Crise alimentar: Preços agrícolas continuarão altos num mercado que atrai investimentos especulativos - analistas
Corpo do artigo
Lisboa, 18 Mai (Lusa) - Há factores estruturais que explicam o aumento dos bens agrícolas, tendência que se manterá pelo menos nos próximos quatro anos, garantindo analistas à Lusa que os investimentos especulativos, encontrando terreno para actuar, não são ainda centrais no preço.
Desde o início de 2008, em cerca de quatro meses e meio, os preços dos contratos para o milho subiram 32,5 por cento; os do trigo 33,5 por cento; e os contratos para a soja aumentaram 5,5 por cento.
O Deutch Bank justifica esta evolução dos preços sobretudo por factores estruturantes: "No mundo dos bens agrícolas, os rácios entre stocks e consumo, nas principais commodities, tem vindo a cair nos últimos anos, o que demonstra bem a alteração (profunda)do mercado".
O maior banco alemão prevê que este movimento possa ainda "agravar-se no futuro", admitindo ser este o cenário "mais provável" na sua opinião, sem que a instituição financeira ponha a tónica da pressão de subida dos preços nos especuladores.
"Temos de nos deixar de desculpas. É uma falácia.

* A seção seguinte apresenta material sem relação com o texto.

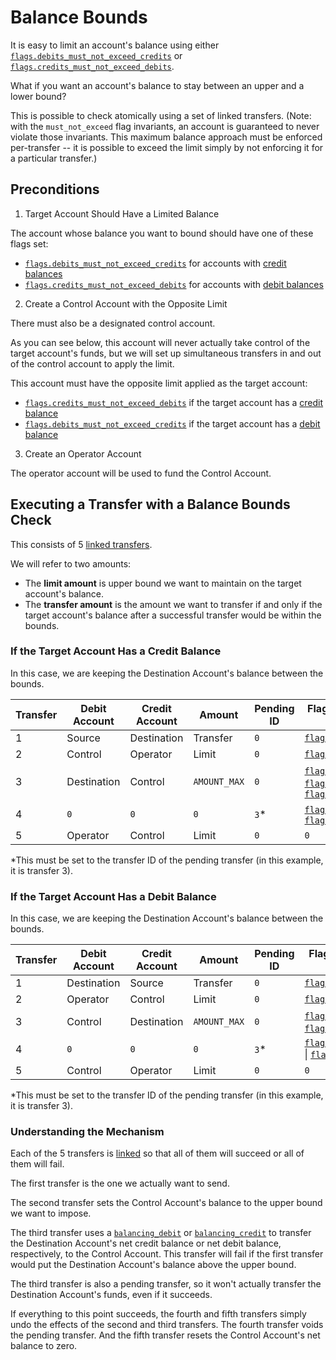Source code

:# Balance Bounds

It is easy to limit an account's balance using either
[`flags.debits_must_not_exceed_credits`](../../reference/account.md#flagsdebits_must_not_exceed_credits)
or
[`flags.credits_must_not_exceed_debits`](../../reference/account.md#flagscredits_must_not_exceed_debits).

What if you want an account's balance to stay between an upper and a lower bound?

This is possible to check atomically using a set of linked transfers. (Note: with the
`must_not_exceed` flag invariants, an account is guaranteed to never violate those invariants. This
maximum balance approach must be enforced per-transfer -- it is possible to exceed the limit simply
by not enforcing it for a particular transfer.)

## Preconditions

1. Target Account Should Have a Limited Balance

The account whose balance you want to bound should have one of these flags set:

- [`flags.debits_must_not_exceed_credits`](../../reference/account.md#flagsdebits_must_not_exceed_credits)
  for accounts with [credit balances](../data-modeling.md#credit-balances)
- [`flags.credits_must_not_exceed_debits`](../../reference/account.md#flagscredits_must_not_exceed_debits)
  for accounts with [debit balances](../data-modeling.md#debit-balances)

2. Create a Control Account with the Opposite Limit

There must also be a designated control account.

As you can see below, this account will never actually take control of the target account's funds,
but we will set up simultaneous transfers in and out of the control account to apply the limit.

This account must have the opposite limit applied as the target account:

- [`flags.credits_must_not_exceed_debits`](../../reference/account.md#flagscredits_must_not_exceed_debits)
  if the target account has a [credit balance](../data-modeling.md#credit-balances)
- [`flags.debits_must_not_exceed_credits`](../../reference/account.md#flagsdebits_must_not_exceed_credits)
  if the target account has a [debit balance](../data-modeling.md#debit-balances)

3. Create an Operator Account

The operator account will be used to fund the Control Account.

## Executing a Transfer with a Balance Bounds Check

This consists of 5 [linked transfers](../linked-events.md).

We will refer to two amounts:

- The **limit amount** is upper bound we want to maintain on the target account's balance.
- The **transfer amount** is the amount we want to transfer if and only if the target account's
  balance after a successful transfer would be within the bounds.

### If the Target Account Has a Credit Balance

In this case, we are keeping the Destination Account's balance between the bounds.

| Transfer | Debit Account | Credit Account | Amount       | Pending ID | Flags (Note: `\|` sets multiple flags)                                                                                                                                                                  |
| -------- | ------------- | -------------- | ------------ | ---------- | ------------------------------------------------------------------------------------------------------------------------------------------------------------------------------------------------------- |
| 1        | Source        | Destination    | Transfer     | `0`        | [`flags.linked`](../../reference/transfer.md#flagslinked)                                                                                                                                               |
| 2        | Control       | Operator       | Limit        | `0`        | [`flags.linked`](../../reference/transfer.md#flagslinked)                                                                                                                                               |
| 3        | Destination   | Control        | `AMOUNT_MAX` | `0`        | [`flags.linked`](../../reference/transfer.md#flagslinked) \| [`flags.balancing_debit`](../../reference/transfer.md#flagsbalancing_debit) \| [`flags.pending`](../../reference/transfer.md#flagspending) |
| 4        | `0`           | `0`            | `0`          | `3`\*      | [`flags.linked`](../../reference/transfer.md#flagslinked) \| [`flags.void_pending_transfer`](../../reference/transfer.md#flagsvoid_pending_transfer)                                                    |
| 5        | Operator      | Control        | Limit        | `0`        | `0`                                                                                                                                                                                                     |

\*This must be set to the transfer ID of the pending transfer (in this example, it is transfer 3).

### If the Target Account Has a Debit Balance

In this case, we are keeping the Destination Account's balance between the bounds.

| Transfer | Debit Account | Credit Account | Amount       | Pending ID | Flags (Note `\|` sets multiple flags)                                                                                                                                                                     |
| -------- | ------------- | -------------- | ------------ | ---------- | --------------------------------------------------------------------------------------------------------------------------------------------------------------------------------------------------------- |
| 1        | Destination   | Source         | Transfer     | `0`        | [`flags.linked`](../../reference/transfer.md#flagslinked)                                                                                                                                                 |
| 2        | Operator      | Control        | Limit        | `0`        | [`flags.linked`](../../reference/transfer.md#flagslinked)                                                                                                                                                 |
| 3        | Control       | Destination    | `AMOUNT_MAX` | `0`        | [`flags.balancing_credit`](../../reference/transfer.md#flagsbalancing_credit) \| [`flags.pending`](../../reference/transfer.md#flagspending) \| [`flags.linked`](../../reference/transfer.md#flagslinked) |
| 4        | `0`           | `0`            | `0`          | `3`\*      | [`flags.void_pending_transfer`](../../reference/transfer.md#flagsvoid_pending_transfer) \| [`flags.linked`](../../reference/transfer.md#flagslinked)                                                      |
| 5        | Control       | Operator       | Limit        | `0`        | `0`                                                                                                                                                                                                       |

\*This must be set to the transfer ID of the pending transfer (in this example, it is transfer 3).

### Understanding the Mechanism

Each of the 5 transfers is [linked](../linked-events.md) so that all of
them will succeed or all of them will fail.

The first transfer is the one we actually want to send.

The second transfer sets the Control Account's balance to the upper bound we want to impose.

The third transfer uses a [`balancing_debit`](../../reference/transfer.md#flagsbalancing_debit) or
[`balancing_credit`](../../reference/transfer.md#flagsbalancing_credit) to transfer the Destination
Account's net credit balance or net debit balance, respectively, to the Control Account. This
transfer will fail if the first transfer would put the Destination Account's balance above the upper
bound.

The third transfer is also a pending transfer, so it won't actually transfer the Destination
Account's funds, even if it succeeds.

If everything to this point succeeds, the fourth and fifth transfers simply undo the effects of the
second and third transfers. The fourth transfer voids the pending transfer. And the fifth transfer
resets the Control Account's net balance to zero.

A culpa não é dos especuladores", disse à Lusa o analista Alexandre Mota, da Golden Assets.
A especulação "é um factor inerente" à actividade dos mercados, disse à agência Lusa João Queiróz, da L. J. Carregosa, assegurando tratar-se de "mais um factor", mas não determinante para explicar a subida acentuada dos preços dos produtos agrícolas.
"O que é estruturante no aumento dos preços é a explosão demográfica mundial [que passou de 4,1 milhões de habitantes em 1975, para cerca dos actuais 6,1 milhões, prevendo-se que atinjam os 8 milhões em 2025], a adopção pela China e Índia do modelo alimentar ocidental [à base de carne, lacticínios e derivados], as alterações climáticas e a falta de solo arável devido ao avanço da urbanização e à falta de água", adiantou o analista.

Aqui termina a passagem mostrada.